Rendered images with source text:
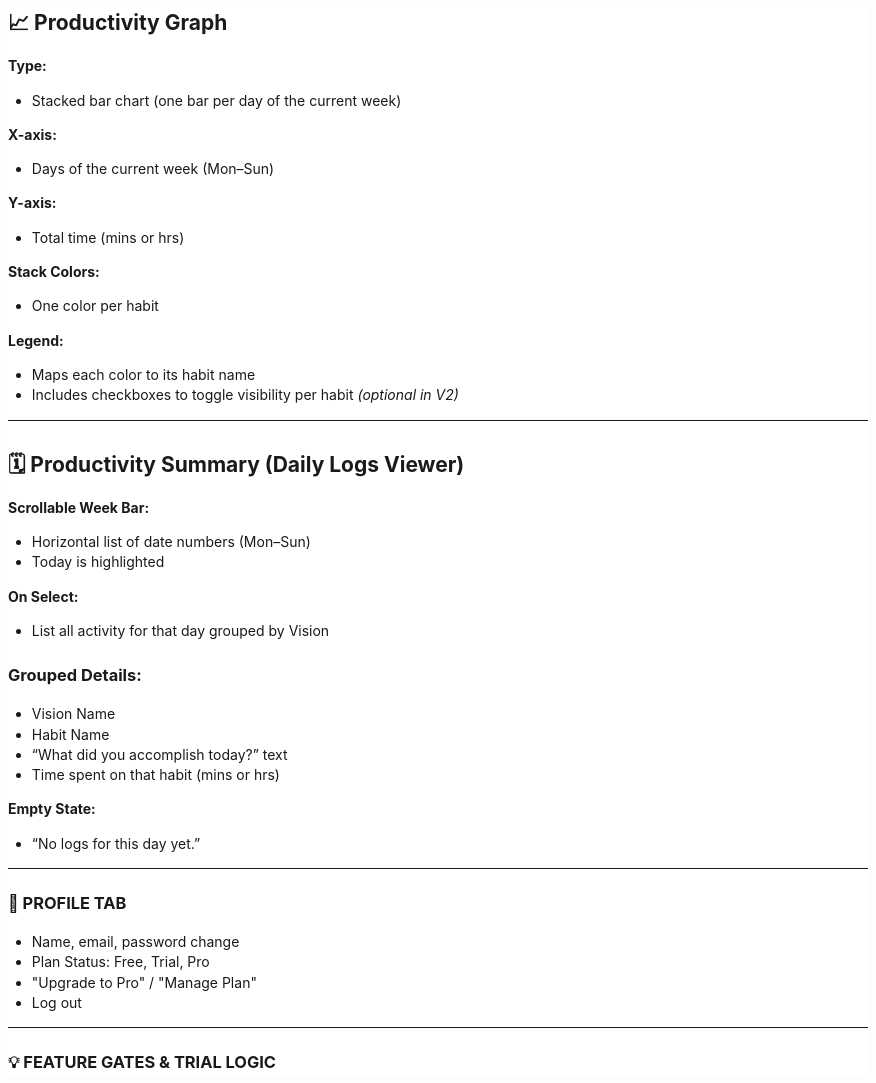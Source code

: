 
## 📈 Productivity Graph

**Type:**  
- Stacked bar chart (one bar per day of the current week)  

**X-axis:**  
- Days of the current week (Mon–Sun)  

**Y-axis:**  
- Total time (mins or hrs)  

**Stack Colors:**  
- One color per habit  

**Legend:**  
- Maps each color to its habit name  
- Includes checkboxes to toggle visibility per habit *(optional in V2)*  

---

## 🗓️ Productivity Summary (Daily Logs Viewer)

**Scrollable Week Bar:**  
- Horizontal list of date numbers (Mon–Sun)  
- Today is highlighted  

**On Select:**  
- List all activity for that day grouped by Vision  

### Grouped Details:  
- Vision Name  
- Habit Name  
- “What did you accomplish today?” text  
- Time spent on that habit (mins or hrs)  

**Empty State:**  
- “No logs for this day yet.”





---

### 👤 PROFILE TAB

- Name, email, password change
- Plan Status: Free, Trial, Pro
- "Upgrade to Pro" / "Manage Plan"
- Log out

---

### 💡 FEATURE GATES & TRIAL LOGIC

**Task statement**
Go through the records and copy each line with "that" in it.

**Worked solution**
- List all activity for that day grouped by Vision  
- Time spent on that habit (mins or hrs)  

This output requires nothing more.